5. Al momento della decisione impugnata i reati non risultavano prescritti (la prescrizione per decorso del termine massimo, ex art. 157 e 161, cod. pen. con l'aggiunta dei termini di sospensione si determina al 13 ottobre 2020, cioè dopo la sentenza di condanna del 16 settembre 2020; devono calcolarsi le sospensioni per i rinvii determinati dall'astensione degli avvocati del 10 aprile 2012, 14 marzo 2018 e 19 settembre 2020 per complessivi anni 1, mesi 3 e giorni 17) e l'inammissibilità del ricorso per cassazione esclude che si possa rilevare la prescrizione: «L'inammissibilità del ricorso per cassazione dovuta alla manifesta infondatezza dei motivi non consente il formarsi di un valido rapporto di impugnazione e preclude, pertanto, la possibilità di rilevare e dichiarare le cause di non punibilità a norma dell'art. 129 cod. proc. pen. (Nella specie la prescrizione del reato maturata successivamente alla sentenza impugnata con il ricorso)» (Sez. U, n. 32 del 22/11/2000 - dep. 21/12/2000, D. L, Rv. 217266).
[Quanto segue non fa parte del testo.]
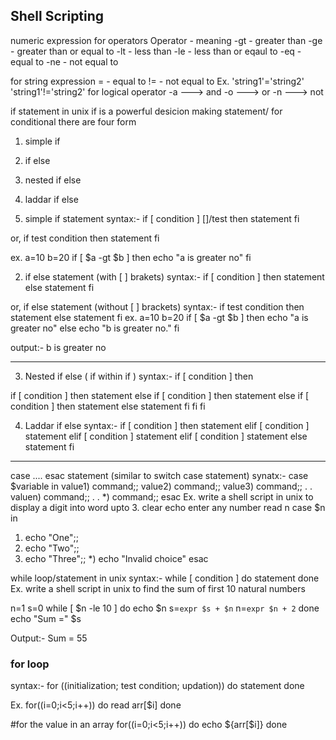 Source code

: ## Shell Scripting

numeric expression for operators
Operator - meaning
-gt 	- greater than
-ge 	- greater than or equal to
-lt 	- less than
-le 	- less than or eqaul to
-eq	- equal to
-ne	- not equal to

for string expression
=	- equal to
!=	- not equal to
Ex.
    'string1'='string2'
    'string1'!='string2'
for logical operator
-a ---> and
-o ---> or
-n ---> not

if statement in unix
if is a powerful desicion making statement/ for conditional
there are four form
1. simple if
2. if else
3. nested if else
4. laddar if else

1. simple if statement
syntax:-
  if [ condition ]                []/test
  then
    statement
  fi

or, 
   if test condition 
   then
     statement
   fi

ex. a=10
    b=20
    if [ $a -gt $b ]
    then
       echo "a is greater no"
    fi
  
2. if else statement (with [ ] brakets)
syntax:-
   if [ condition ]
   then
       statement
   else
       statement
   fi

or,
if else statement (without [ ] brackets)
syntax:-
   if test condition 
   then
       statement
   else
       statement
   fi
ex.
a=10
b=20
if [ $a -gt $b ]
then
  echo "a is greater no"
else
  echo "b is  greater no."
fi

output:-
  b is greater no
***********

3. Nested if else ( if within if )
syntax:-
if [ condition ]
then
    
  if [ condition ]
  then
   statement
else 
   if [ condition ]
   then
      statement
   else
      if [ condition ]
      then
         statement
      else
         statement
      fi
   fi
fi


4. Laddar if else
syntax:-
if [ condition ]
then
   statement
elif [ condition ]
   statement
elif [ condition ]
    statement
elif [ condition ]
   statement
else
   statement
fi  

********
 case .... esac statement (similar to switch case statement)
synatx:-
  case $variable in
  value1)  command;;
  value2)  command;;
  value3)  command;;
  .
  .
  valuen)  command;;
  .
  .
  *)     command;;
  esac
Ex.
write a shell script in unix to display a digit into word upto 3.
clear
echo enter any number
read n
case $n in
1) echo "One";;
2) echo "Two";;
3) echo "Three";;
*) echo "Invalid choice"
esac


while loop/statement in unix
syntax:-
while [ condition ]
do
  statement
done
Ex.
write a shell script in unix to find the sum of first 10 natural numbers

n=1
s=0
while [ $n -le 10 ]
do
  echo $n
  s=`expr $s + $n`
  n=`expr $n + 2`
done
  echo "Sum =" $s

Output:-
  Sum = 55


### for loop

syntax:-
for ((initialization; test condition; updation))
do
   statement
done

Ex.
  for((i=0;i<5;i++))
  do
    read arr[$i]
  done

#for the value in an array
for((i=0;i<5;i++))
  do
    echo  ${arr[$i]}
  done

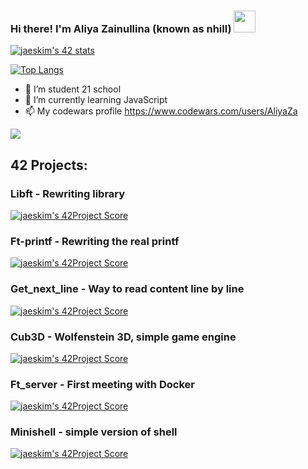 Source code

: ### Hi there! I'm Aliya Zainullina (known as nhill) <img src=https://user-images.githubusercontent.com/1303154/88677602-1635ba80-d120-11ea-84d8-d263ba5fc3c0.gif width="35">

[![jaeskim's 42 stats](https://badge42.herokuapp.com/api/stats/nhill?privacyEmail=true)](https://www.42.fr/)

[![Top Langs](https://github-readme-stats.vercel.app/api/top-langs/?username=AliyaZa&layout=compact)](https://github.com/anuraghazra/github-readme-stats)

- 🔭 I’m student 21 school
- 🌱 I’m currently learning JavaScript
- 📫 My codewars profile https://www.codewars.com/users/AliyaZa
<img src=https://www.codewars.com/users/AliyaZa/badges/small>

## 42 Projects:
### Libft - Rewriting library
[![jaeskim's 42Project Score](https://badge42.herokuapp.com/api/project/nhill/Libft)](https://github.com/AliyaZa/Libft)

### Ft-printf - Rewriting the real printf
[![jaeskim's 42Project Score](https://badge42.herokuapp.com/api/project/nhill/ft_printf)](https://github.com/AliyaZa/ft_printf)

### Get_next_line - Way to read content line by line
[![jaeskim's 42Project Score](https://badge42.herokuapp.com/api/project/nhill/get_next_line)](https://github.com/AliyaZa/get_next_line)

### Cub3D - Wolfenstein 3D, simple game engine
[![jaeskim's 42Project Score](https://badge42.herokuapp.com/api/project/nhill/cub3d)](https://github.com/AliyaZa/cub3D)

### Ft_server - First meeting with Docker
[![jaeskim's 42Project Score](https://badge42.herokuapp.com/api/project/nhill/ft_server)](https://github.com/AliyaZa/ft_server)

### Minishell - simple version of shell
[![jaeskim's 42Project Score](https://badge42.herokuapp.com/api/project/nhill/minishell)](https://github.com/AliyaZa/minishell)

<!--
**AliyaZa/AliyaZa** is a ✨ _special_ ✨ repository because its `README.md` (this file) appears on your GitHub profile.

Here are some ideas to get you started:-->


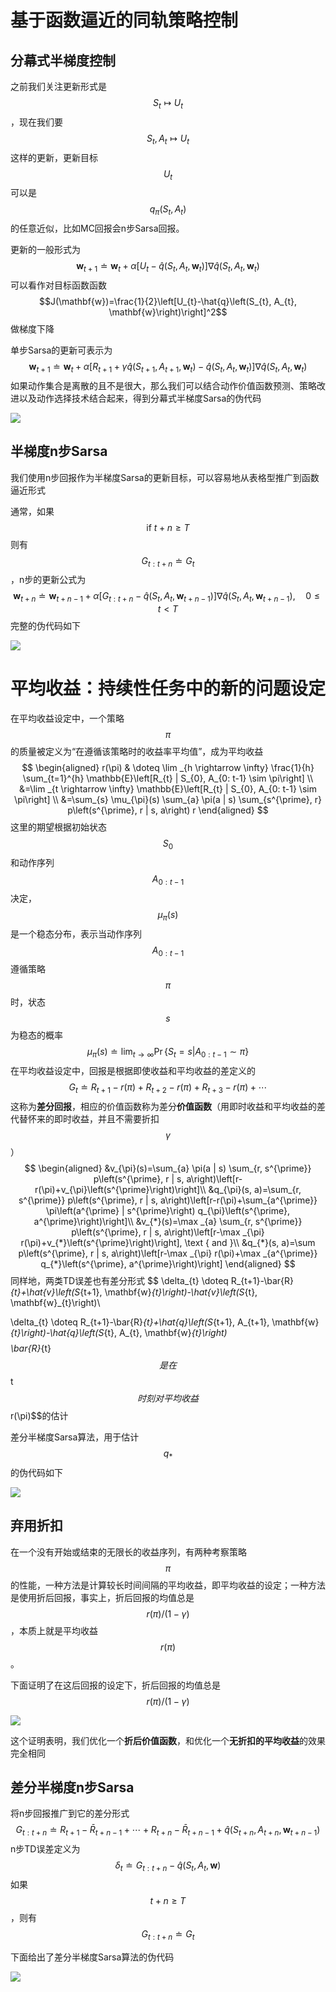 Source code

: # 基于函数逼近的同轨策略控制

## 分幕式半梯度控制

之前我们关注更新形式是$$S_t \mapsto U_t$$，现在我们要$$S_t,A_t \mapsto U_t$$这样的更新，更新目标$$U_t$$可以是$$q_\pi(S_t,A_t)$$的任意近似，比如MC回报会n步Sarsa回报。

更新的一般形式为
$$
\mathbf{w}_{t+1} \doteq \mathbf{w}_{t}+\alpha\left[U_{t}-\hat{q}\left(S_{t}, A_{t}, \mathbf{w}_{t}\right)\right] \nabla \hat{q}\left(S_{t}, A_{t}, \mathbf{w}_{t}\right)
$$
可以看作对目标函数函数$$J(\mathbf{w})=\frac{1}{2}\left[U_{t}-\hat{q}\left(S_{t}, A_{t}, \mathbf{w}\right)\right]^2$$做梯度下降

单步Sarsa的更新可表示为
$$
\mathbf{w}_{t+1} \doteq \mathbf{w}_{t}+\alpha\left[R_{t+1}+\gamma \hat{q}\left(S_{t+1}, A_{t+1}, \mathbf{w}_{t}\right)-\hat{q}\left(S_{t}, A_{t}, \mathbf{w}_{t}\right)\right] \nabla \hat{q}\left(S_{t}, A_{t}, \mathbf{w}_{t}\right)
$$
如果动作集合是离散的且不是很大，那么我们可以结合动作价值函数预测、策略改进以及动作选择技术结合起来，得到分幕式半梯度Sarsa的伪代码

![](img/10_algo1.png)

## 半梯度n步Sarsa

我们使用n步回报作为半梯度Sarsa的更新目标，可以容易地从表格型推广到函数逼近形式

通常，如果$$ \text { if } t+n \geq T$$则有$$G_{t: t+n} \doteq G_{t}$$，n步的更新公式为
$$
\mathbf{w}_{t+n} \doteq \mathbf{w}_{t+n-1}+\alpha\left[G_{t: t+n}-\hat{q}\left(S_{t}, A_{t}, \mathbf{w}_{t+n-1}\right)\right] \nabla \hat{q}\left(S_{t}, A_{t}, \mathbf{w}_{t+n-1}\right), \quad 0 \leq t<T
$$
完整的伪代码如下

![](img/10_algo2.png)

# 平均收益：持续性任务中的新的问题设定

在平均收益设定中，一个策略$$\pi$$的质量被定义为“在遵循该策略时的收益率平均值”，成为平均收益
$$
\begin{aligned}
r(\pi) & \doteq \lim _{h \rightarrow \infty} \frac{1}{h} \sum_{t=1}^{h} \mathbb{E}\left[R_{t} | S_{0}, A_{0: t-1} \sim \pi\right] \\
&=\lim _{t \rightarrow \infty} \mathbb{E}\left[R_{t} | S_{0}, A_{0: t-1} \sim \pi\right] \\
&=\sum_{s} \mu_{\pi}(s) \sum_{a} \pi(a | s) \sum_{s^{\prime}, r} p\left(s^{\prime}, r | s, a\right) r
\end{aligned}
$$
这里的期望根据初始状态$$S_{0}$$和动作序列$$A_{0: t-1}$$决定，$$\mu_{\pi}(s)$$是一个稳态分布，表示当动作序列$$A_{0: t-1}$$遵循策略$$\pi$$时，状态$$s$$为稳态的概率
$$
\mu_{\pi}(s) \doteq \lim _{t \rightarrow \infty} \operatorname{Pr}\left\{S_{t}=s | A_{0: t-1} \sim \pi\right\}
$$
在平均收益设定中，回报是根据即使收益和平均收益的差定义的
$$
G_{t} \doteq R_{t+1}-r(\pi)+R_{t+2}-r(\pi)+R_{t+3}-r(\pi)+\cdots
$$
这称为**差分回报**，相应的价值函数称为差分**价值函数**（用即时收益和平均收益的差代替怀来的即时收益，并且不需要折扣$$\gamma$$）
$$
\begin{aligned}
&v_{\pi}(s)=\sum_{a} \pi(a | s) \sum_{r, s^{\prime}} p\left(s^{\prime}, r | s, a\right)\left[r-r(\pi)+v_{\pi}\left(s^{\prime}\right)\right]\\
&q_{\pi}(s, a)=\sum_{r, s^{\prime}} p\left(s^{\prime}, r | s, a\right)\left[r-r(\pi)+\sum_{a^{\prime}} \pi\left(a^{\prime} | s^{\prime}\right) q_{\pi}\left(s^{\prime}, a^{\prime}\right)\right]\\
&v_{*}(s)=\max _{a} \sum_{r, s^{\prime}} p\left(s^{\prime}, r | s, a\right)\left[r-\max _{\pi} r(\pi)+v_{*}\left(s^{\prime}\right)\right], \text { and }\\
&q_{*}(s, a)=\sum p\left(s^{\prime}, r | s, a\right)\left[r-\max _{\pi} r(\pi)+\max _{a^{\prime}} q_{*}\left(s^{\prime}, a^{\prime}\right)\right]
\end{aligned}
$$
同样地，两类TD误差也有差分形式
$$
\delta_{t} \doteq R_{t+1}-\bar{R}_{t}+\hat{v}\left(S_{t+1}, \mathbf{w}_{t}\right)-\hat{v}\left(S_{t}, \mathbf{w}_{t}\right)\\

\delta_{t} \doteq R_{t+1}-\bar{R}_{t}+\hat{q}\left(S_{t+1}, A_{t+1}, \mathbf{w}_{t}\right)-\hat{q}\left(S_{t}, A_{t}, \mathbf{w}_{t}\right)
$$
$$\bar{R}_{t}$$是在$$t$$时刻对平均收益$$r(\pi)$$的估计

差分半梯度Sarsa算法，用于估计$$q_*$$的伪代码如下

![](img/10_algo3.png)

 ## 弃用折扣

在一个没有开始或结束的无限长的收益序列，有两种考察策略$$\pi$$的性能，一种方法是计算较长时间间隔的平均收益，即平均收益的设定；一种方法是使用折后回报，事实上，折后回报的均值总是$$r(\pi)/(1-\gamma)$$，本质上就是平均收益$$r(\pi)$$。

下面证明了在这后回报的设定下，折后回报的均值总是$$r(\pi)/(1-\gamma)$$

![](img/10_01.png)

这个证明表明，我们优化一个**折后价值函数**，和优化一个**无折扣的平均收益**的效果完全相同

## 差分半梯度n步Sarsa

将n步回报推广到它的差分形式
$$
G_{t: t+n} \doteq R_{t+1}-\bar{R}_{t+n-1}+\cdots+R_{t+n}-\bar{R}_{t+n-1}+\hat{q}\left(S_{t+n}, A_{t+n}, \mathbf{w}_{t+n-1}\right)
$$
n步TD误差定义为
$$
\delta_{t} \doteq G_{t: t+n}-\hat{q}\left(S_{t}, A_{t}, \mathbf{w}\right)
$$
如果$$t+n\geq T$$，则有$$G_{t: t+n} \doteq G_{t}$$

下面给出了差分半梯度Sarsa算法的伪代码

![](img/10_algo4.png)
6. L'inammissibilità del riscorso esclude la valutazione della questione di costituzionalità: «L'inammissibilità del ricorso per cassazione, dovuta alla manifesta infondatezza o alla genericità dei motivi, non consente il formarsi di un valido rapporto d'impugnazione e preclude, pertanto, la possibilità di rilevare e dichiarare ammissibile una questione di legittimità costituzionale» Sez. 6, n. 22439 del 15/05/2008 - dep. 04/06/2008, P.M. in proc. Balbi De Caro e altri, Rv. 24051301; vedi anche Sez. U, n. 32 del 22/11/2000 - dep. 21/12/2000, D. L, Rv. 217266).
Alla dichiarazione di inammissibilità consegue il pagamento in favore della cassa delle ammende della somma di € 3.000,00, e delle spese del procedimento, ex art 616 cod. proc. pen.


P.Q.M.



Dichiara inammissibile il ricorso e condanna il ricorrente al pagamento delle spese processuali e della somma di euro tremila in favore della Cassa delle ammende.